EXERCISE GOAL
Set each entry down verbatim, omitting images.

AVAILABLE DATA
---*---
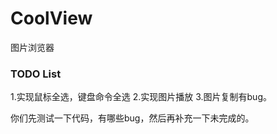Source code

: # CoolView
图片浏览器
### TODO List
1.实现鼠标全选，键盘命令全选
2.实现图片播放
3.图片复制有bug。

你们先测试一下代码，有哪些bug，然后再补充一下未完成的。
---*---
SOLUTION FOR THIS EXERCISE
Source code

: # CoolView
图片浏览器
### TODO List
1.实现鼠标全选，键盘命令全选
2.实现图片播放
3.图片复制有bug。

你们先测试一下代码，有哪些bug，然后再补充一下未完成的。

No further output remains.